O Presidente da República, Jorge Carlos Fonseca, defendeu esta quarta-feira que o passado, aludindo ao regime do partido único, deve ser “perdoado e reparado”, garantindo que os direitos humanos são hoje uma realidade no país.
O chefe de Estado discursava na Assembleia Nacional, na cidade da Praia, na cerimónia de comemoração do Dia Nacional dos Direitos Humanos, assinalada ontem pela primeira vez em Cabo Verde.
A data recorda o dia 25 de setembro de 1992, com a entrada em vigor da actual Constituição da República, após o regime de partido único em Cabo Verde, e que passou a prever e proteger os direitos fundamentais dos cidadãos.
“Foram tempos difíceis, tendo muitas pessoas visto os seus direitos fundamentais mais elementares negados, sem que tivessem uma instância para onde apelar. Mas esse é um passado que faz parte da História, que deve ser perdoado, reparado no que for possível, embora não esquecido, para que não se volte a repetir por falta de atenção ou desconhecimento das novas gerações”, afirmou Jorge Carlos Fonseca.
O PR garantiu ainda que “os direitos humanos não são instrumentais” no presente do país: “A Constituição de 1992 não admite qualquer tipo de funcionalização dos direitos fundamentais, pois que o Estado se funda e, sobretudo, se limita, na garantia dos direitos e liberdades dos cidadãos, em última análise, na afirmação da dignidade da pessoa”, enfatizou.
Ao abordar o estado da defesa dos vários direitos fundamentais em Cabo Verde, o Presidente da República destacou a Justiça, sublinhando que “não há qualquer alternativa aos tribunais, por maiores e legítimas que sejam as críticas que os cidadãos entendam dever fazer-lhes”.
“Não existe qualquer outro sistema alternativo, nada de bom vem dos lados daqueles que, por atos e palavras, apenas desacreditam o sistema de justiça plasmado na Constituição da República, de juízos togados, especializados, profissionais e independentes do poder político e económico”, afirmou, embora salientando que o poder judicial, os magistrados judiciais e do Ministério Público “não estão isentos de críticas”.
“Mas serão já injustas e excessivas as críticas que resvalam para a desacreditação geral do sistema, como se todos ou a maioria dos tribunais e dos magistrados fosse uma corporação de malfeitores”, criticou, para depois reconhecer que, “de uma forma geral”, há “motivos de orgulho” no sistema de justiça, “reforçado desde outubro de 2015, com a instalação do Tribunal Constitucional”.

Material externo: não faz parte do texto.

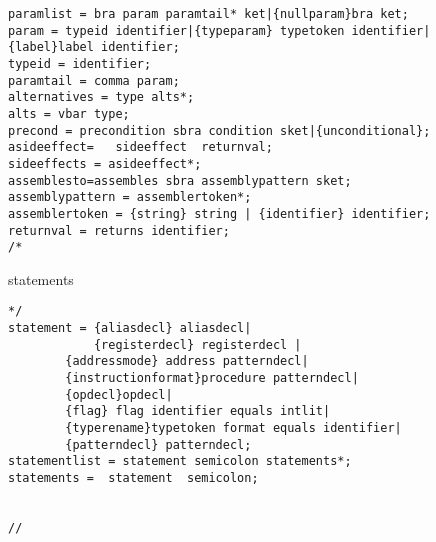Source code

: \begin{verbatim}
paramlist = bra param paramtail* ket|{nullparam}bra ket;
param = typeid identifier|{typeparam} typetoken identifier|{label}label identifier;
typeid = identifier;
paramtail = comma param;
alternatives = type alts*; 
alts = vbar type;
precond = precondition sbra condition sket|{unconditional};
asideeffect=   sideeffect  returnval;
sideeffects = asideeffect*;
assemblesto=assembles sbra assemblypattern sket;
assemblypattern = assemblertoken*;
assemblertoken = {string} string | {identifier} identifier;
returnval = returns identifier;
/*\end{verbatim} statements \begin{verbatim}*/
statement = {aliasdecl} aliasdecl|
            {registerdecl} registerdecl |	    
		{addressmode} address patterndecl|
		{instructionformat}procedure patterndecl|
		{opdecl}opdecl|
		{flag} flag identifier equals intlit| 
		{typerename}typetoken format equals identifier|
		{patterndecl} patterndecl;
statementlist = statement semicolon statements*;
statements =  statement  semicolon;


// \end{verbatim}


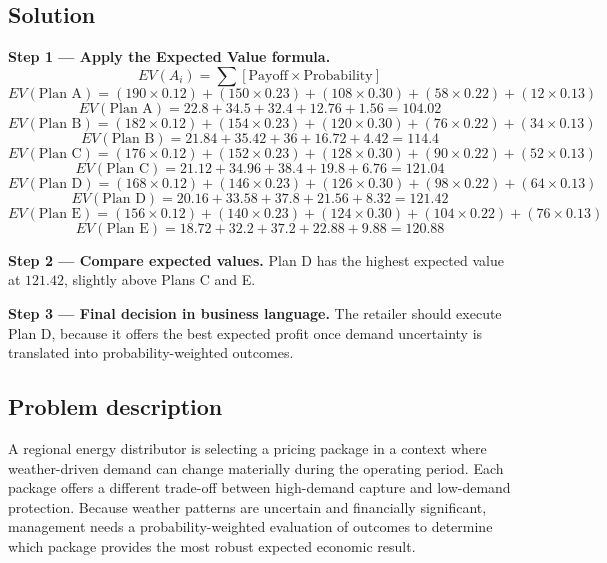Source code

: \begin{ExamProblems}
		\subsection*{Solution}
		\textbf{Step 1 --- Apply the Expected Value formula.}
		\[
		EV(A_i)=\sum [\text{Payoff}\times\text{Probability}]
		\]
		\[
		EV(\text{Plan A})=(190\times0.12)+(150\times0.23)+(108\times0.30)+(58\times0.22)+(12\times0.13)
		\]
		\[
		EV(\text{Plan A})=22.8+34.5+32.4+12.76+1.56=104.02
		\]
		\[
		EV(\text{Plan B})=(182\times0.12)+(154\times0.23)+(120\times0.30)+(76\times0.22)+(34\times0.13)
		\]
		\[
		EV(\text{Plan B})=21.84+35.42+36+16.72+4.42=114.4
		\]
		\[
		EV(\text{Plan C})=(176\times0.12)+(152\times0.23)+(128\times0.30)+(90\times0.22)+(52\times0.13)
		\]
		\[
		EV(\text{Plan C})=21.12+34.96+38.4+19.8+6.76=121.04
		\]
		\[
		EV(\text{Plan D})=(168\times0.12)+(146\times0.23)+(126\times0.30)+(98\times0.22)+(64\times0.13)
		\]
		\[
		EV(\text{Plan D})=20.16+33.58+37.8+21.56+8.32=121.42
		\]
		\[
		EV(\text{Plan E})=(156\times0.12)+(140\times0.23)+(124\times0.30)+(104\times0.22)+(76\times0.13)
		\]
		\[
		EV(\text{Plan E})=18.72+32.2+37.2+22.88+9.88=120.88
		\]
		
		\textbf{Step 2 --- Compare expected values.}
		Plan D has the highest expected value at $121.42$, slightly above Plans C and E.
		
		\textbf{Step 3 --- Final decision in business language.}
		The retailer should execute Plan D, because it offers the best expected profit once demand uncertainty is translated into probability-weighted outcomes.
		
		\item
		\subsection*{Problem description}
		A regional energy distributor is selecting a pricing package in a context where weather-driven demand can change materially during the operating period. Each package offers a different trade-off between high-demand capture and low-demand protection. Because weather patterns are uncertain and financially significant, management needs a probability-weighted evaluation of outcomes to determine which package provides the most robust expected economic result.


\end{ExamProblems}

Jorge Carlos Fonseca abordou ainda o fenómeno da violência de género, alertando que os homicídios de mulheres praticados pelos companheiros “têm crescido”.
“Não podemos aceitar que ser mulher seja um fator de risco no nosso país”, afirmou.

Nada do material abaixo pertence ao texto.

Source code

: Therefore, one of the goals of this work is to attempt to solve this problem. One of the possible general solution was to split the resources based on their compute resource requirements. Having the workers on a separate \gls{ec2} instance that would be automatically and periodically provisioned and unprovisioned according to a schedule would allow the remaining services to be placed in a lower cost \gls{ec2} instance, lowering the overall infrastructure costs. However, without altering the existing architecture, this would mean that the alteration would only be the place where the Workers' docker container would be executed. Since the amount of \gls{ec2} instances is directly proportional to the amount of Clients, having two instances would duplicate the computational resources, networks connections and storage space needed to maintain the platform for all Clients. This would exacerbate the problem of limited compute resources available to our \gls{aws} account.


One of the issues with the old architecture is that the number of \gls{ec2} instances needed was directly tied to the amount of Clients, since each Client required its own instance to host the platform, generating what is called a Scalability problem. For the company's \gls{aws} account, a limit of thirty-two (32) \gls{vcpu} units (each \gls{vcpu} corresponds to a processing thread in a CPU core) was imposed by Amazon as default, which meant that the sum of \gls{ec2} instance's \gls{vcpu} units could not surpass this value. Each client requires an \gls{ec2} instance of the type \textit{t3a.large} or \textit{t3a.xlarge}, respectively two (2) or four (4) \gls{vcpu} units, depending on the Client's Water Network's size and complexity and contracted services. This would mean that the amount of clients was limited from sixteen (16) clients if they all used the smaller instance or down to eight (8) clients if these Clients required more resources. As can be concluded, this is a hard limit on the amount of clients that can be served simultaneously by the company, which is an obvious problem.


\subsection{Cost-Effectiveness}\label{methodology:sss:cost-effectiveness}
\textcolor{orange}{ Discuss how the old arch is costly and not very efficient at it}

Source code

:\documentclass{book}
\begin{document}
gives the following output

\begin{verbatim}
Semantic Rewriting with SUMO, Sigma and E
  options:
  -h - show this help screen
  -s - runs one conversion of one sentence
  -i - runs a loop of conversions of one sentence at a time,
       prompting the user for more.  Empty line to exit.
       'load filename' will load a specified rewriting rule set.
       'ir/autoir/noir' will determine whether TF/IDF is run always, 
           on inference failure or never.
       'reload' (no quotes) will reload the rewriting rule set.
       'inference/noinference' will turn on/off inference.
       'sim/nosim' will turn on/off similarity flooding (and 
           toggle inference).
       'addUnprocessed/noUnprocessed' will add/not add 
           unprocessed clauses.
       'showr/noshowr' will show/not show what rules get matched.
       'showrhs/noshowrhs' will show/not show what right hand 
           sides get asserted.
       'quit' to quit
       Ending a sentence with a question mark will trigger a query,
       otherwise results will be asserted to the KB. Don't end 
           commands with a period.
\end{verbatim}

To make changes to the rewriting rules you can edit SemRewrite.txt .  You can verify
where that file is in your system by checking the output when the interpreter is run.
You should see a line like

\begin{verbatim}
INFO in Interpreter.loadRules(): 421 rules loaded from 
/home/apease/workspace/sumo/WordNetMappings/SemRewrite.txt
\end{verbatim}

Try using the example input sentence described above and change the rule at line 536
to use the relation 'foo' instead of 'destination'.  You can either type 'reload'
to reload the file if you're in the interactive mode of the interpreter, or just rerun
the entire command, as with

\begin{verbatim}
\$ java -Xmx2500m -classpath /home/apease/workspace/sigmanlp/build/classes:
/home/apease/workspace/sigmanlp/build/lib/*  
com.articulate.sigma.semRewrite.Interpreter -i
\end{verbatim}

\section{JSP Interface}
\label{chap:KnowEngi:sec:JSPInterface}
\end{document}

Ao discursar na mesma cerimónia, a ministra da Justiça e Trabalho de Cabo Verde, Janine Lelis, apontou, como exemplo de um país que defende os direitos humanos, a recente aprovação de uma pensão equivalente a 678 euros mensais às vítimas de tortura e maus-tratos em 1977 e 1981, nas ilhas de Santo Antão e São Vicente, durante o período do partido único.
“Décadas depois, o Estado assumiu como imperativo de justiça a reparação possível pela violência, injustiças e arbitrariedades praticadas contra alguns cidadãos cabo-verdianos, abrindo finalmente o caminho para uma reconciliação histórica”, disse.

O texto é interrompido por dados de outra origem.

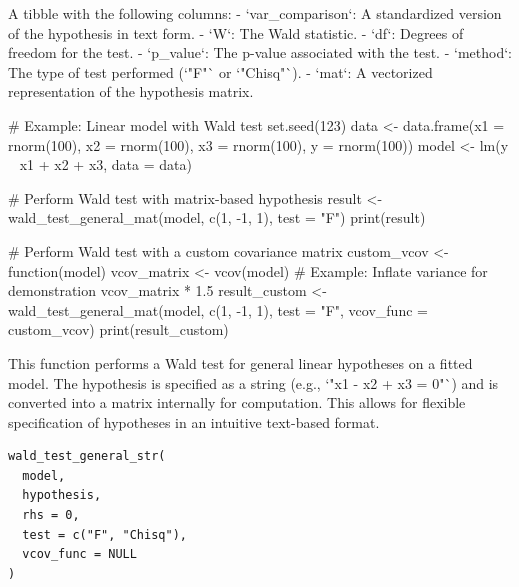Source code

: \documentclass[a4paper]{book}
\begin{document}
%
\begin{Value}
A tibble with the following columns:
- `var\_comparison`: A standardized version of the hypothesis in text form.
- `W`: The Wald statistic.
- `df`: Degrees of freedom for the test.
- `p\_value`: The p-value associated with the test.
- `method`: The type of test performed (`"F"` or `"Chisq"`).
- `mat`: A vectorized representation of the hypothesis matrix.
\end{Value}
%
\begin{Examples}
\begin{ExampleCode}
# Example: Linear model with Wald test
set.seed(123)
data <- data.frame(x1 = rnorm(100), x2 = rnorm(100), x3 = rnorm(100), y = rnorm(100))
model <- lm(y ~ x1 + x2 + x3, data = data)

# Perform Wald test with matrix-based hypothesis
result <- wald_test_general_mat(model, c(1, -1, 1), test = "F")
print(result)

# Perform Wald test with a custom covariance matrix
custom_vcov <- function(model) {
  vcov_matrix <- vcov(model)
  # Example: Inflate variance for demonstration
  vcov_matrix * 1.5
}
result_custom <- wald_test_general_mat(model, c(1, -1, 1), test = "F", vcov_func = custom_vcov)
print(result_custom)

\end{ExampleCode}
\end{Examples}
%
\begin{Description}
This function performs a Wald test for general linear hypotheses on a fitted model.
The hypothesis is specified as a string (e.g., `"x1 - x2 + x3 = 0"`) and is converted
into a matrix internally for computation. This allows for flexible specification of
hypotheses in an intuitive text-based format.
\end{Description}
%
\begin{Usage}
\begin{verbatim}
wald_test_general_str(
  model,
  hypothesis,
  rhs = 0,
  test = c("F", "Chisq"),
  vcov_func = NULL
)
\end{verbatim}
\end{Usage}
%
\end{document}
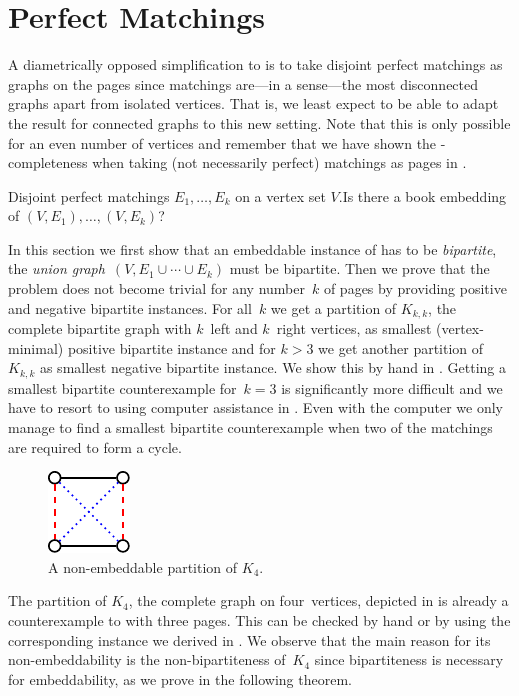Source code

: \section{Perfect Matchings}\label{section:matchings}

A diametrically opposed simplification to  is to take disjoint
perfect matchings as graphs on the pages since matchings are---in a sense---the most disconnected graphs apart
from isolated vertices.
That is, we least expect to be able to adapt the result for connected graphs to this new setting.
Note that this is only possible for an even number of vertices and remember that we
have shown the \NP-completeness when taking (not necessarily perfect) matchings as pages in .

\newProb{\probMatching}
{Disjoint perfect matchings $E_1,\dotsc, E_k$ on a vertex
set $V$.}{Is there a book embedding of $(V, E_1),\dotsc, (V, E_k)$?}

In this section we first show that an embeddable instance of \probMatching has to be
\emph{bipartite}, \ie the \emph{union graph}~$(V, E_1\cup\dotsb\cup E_k)$ must be bipartite. Then we prove that the problem does not become trivial for any number~$k$ of pages
by providing positive and negative bipartite instances.
For all~$k$ we get a partition of $K_{k,k}$, the complete bipartite graph with $k$~left and $k$~right vertices, as smallest (vertex-minimal) positive bipartite instance and
for $k > 3$ we get another partition of~$K_{k,k}$ as smallest negative bipartite instance.
We show this by hand in . Getting a smallest bipartite counterexample
for~$k = 3$ is significantly more difficult and we have to resort to using computer assistance in
. Even with the computer we only manage to find a smallest
bipartite counterexample when two of the matchings are required to form a cycle.

\begin{figure}[\placement]\centering
    \includegraphics[scale=2.0]{figures/t_k4}
    \caption[$K_4$ is not embeddable]{A non-embeddable partition of $K_4$.}
    \label{figure:k4}
\end{figure}

The partition of $K_4$, the complete graph on four~vertices, depicted in  is already a counterexample to \probMatching with three pages.
This can be checked by hand or by using the corresponding \probThreeSat instance we derived
in . We observe that the main reason for its non-embeddability is
the non-bipartiteness of~$K_4$ since bipartiteness is necessary for embeddability,
as we prove in the following theorem.

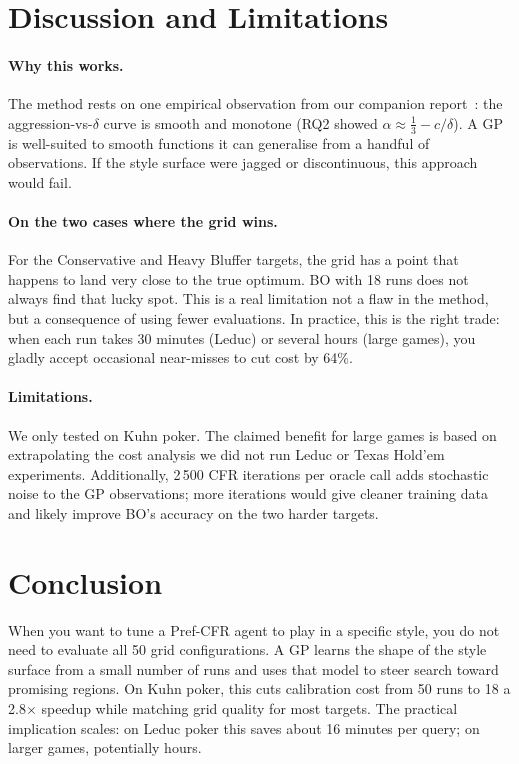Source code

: \documentclass{article}
\begin{document}
\section{Discussion and Limitations}
\label{sec:discussion}

\paragraph{Why this works.}
The method rests on one empirical observation from our companion
report~\cite{sayed2025prefcfr}: the aggression-vs-$\delta$ curve is smooth and
monotone (RQ2 showed $\alpha \approx \tfrac{1}{3} - c/\delta$).  A GP is
well-suited to smooth functions it can generalise from a handful of
observations.  If the style surface were jagged or discontinuous, this approach
would fail.

\paragraph{On the two cases where the grid wins.}
For the Conservative and Heavy Bluffer targets, the grid has a point that
happens to land very close to the true optimum.  BO with 18 runs does not
always find that lucky spot.  This is a real limitation not a flaw in the
method, but a consequence of using fewer evaluations.  In practice, this is
the right trade: when each run takes 30 minutes (Leduc) or several hours
(large games), you gladly accept occasional near-misses to cut cost by 64\%.

\paragraph{Limitations.}
We only tested on Kuhn poker.  The claimed benefit for large games is based on
extrapolating the cost analysis we did not run Leduc or Texas Hold'em
experiments.  Additionally, 2\,500 CFR iterations per oracle call adds
stochastic noise to the GP observations; more iterations would give cleaner
training data and likely improve BO's accuracy on the two harder targets.

\section{Conclusion}
\label{sec:conclusion}

When you want to tune a Pref-CFR agent to play in a specific style, you do
not need to evaluate all 50 grid configurations.  A GP learns the shape of
the style surface from a small number of runs and uses that model to steer
search toward promising regions.  On Kuhn poker, this cuts calibration cost
from 50 runs to 18 a 2.8$\times$ speedup while matching grid quality for
most targets.  The practical implication scales: on Leduc poker this saves
about 16 minutes per query; on larger games, potentially hours.
\end{document}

“O combate que hoje temos de empreender em defesa dos direitos humanos passa por alargar a participação cidadã e cívica, passa pelo desenvolvimento de uma estrutura produtiva que elimine a pobreza, que viabilize e sustente uma sociedade civil mais inclusiva, ativa e autónoma”, acrescentou Janine Lelis.
Esta sessão contou ainda com a ministra da Justiça de Portugal, Francisca Van Dunem, como uma das oradoras convidadas, para abordar o tema “A Justiça e os Direitos Humanos”.
A governante portuguesa, que iniciou hoje uma visita oficial ao país, aproveitou a intervenção para recordar a luta de libertação do poder colonial, também em Cabo Verde, aludindo ao campo de concentração do Tarrafal.
“Onde durante muitos anos foram mantidos em clausura e em condições sub-humanas homens que apenas reclamavam a possibilidade de exercerem os seus direitos fundamentais, os direitos dos seus povos, que nesta ilha - dizia eu -, se possa hoje comemorar em democracia e liberdade o dia nacional dos direitos humanos constitui uma justa e doce vingança da História”, concluiu Francisca Van Dunem.